The Green Party is to review its policy on copyright following protests by authors and publishers.
In a policy document released last week the party said it wanted to reduce copyright terms to a maximum of 14 years.
A spokesman for the party confirmed the policy was for 14 years after the production of a work, although former Green Party leader Caroline Lucas said she understood that the 14-year term would begin at the death of the creator. The party has today confirmed it is the latter, though the detail remains subject to consultation.
In a statement released today (27th April) on its party website, the Green Party said it is now undertaking a review of its copyright policy, “including inviting representatives of the creative sector, such as writers, artists, musicians, illustrators, and composers to a special session of its next conference”.
Party leader Natalie Bennett said: " We are committed to an approach that is fair to all. Our long-term vision, agreed some years ago, includes a proposed copyright length of 14 years after death, but we want to ensure any detailed proposals are subject to full consultation. We also recognise the need to bring copyright law up to date to better reflect the demands of the digital age and to find innovative ways to support struggling artists."
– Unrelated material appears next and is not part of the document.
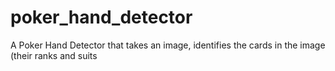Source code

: # poker_hand_detector
A Poker Hand Detector that takes an image, identifies the cards in the image (their ranks and suits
Lucas said: “I am proud that we are backing the arts and listening to those people who have told us that it's important to support struggling artists."
Authors and illustrators including Philip Pullman, Jojo Moyes, Samantha Shannon, Sarah McIntyre and Jessie Burton had protested against the Green Party’s proposal. Richard Mollet, chief executive of the Publishers Association, said the policy shows "absence of rigour or sense", while the Society of Authors said “such a proposal would mean that authors could not survive”.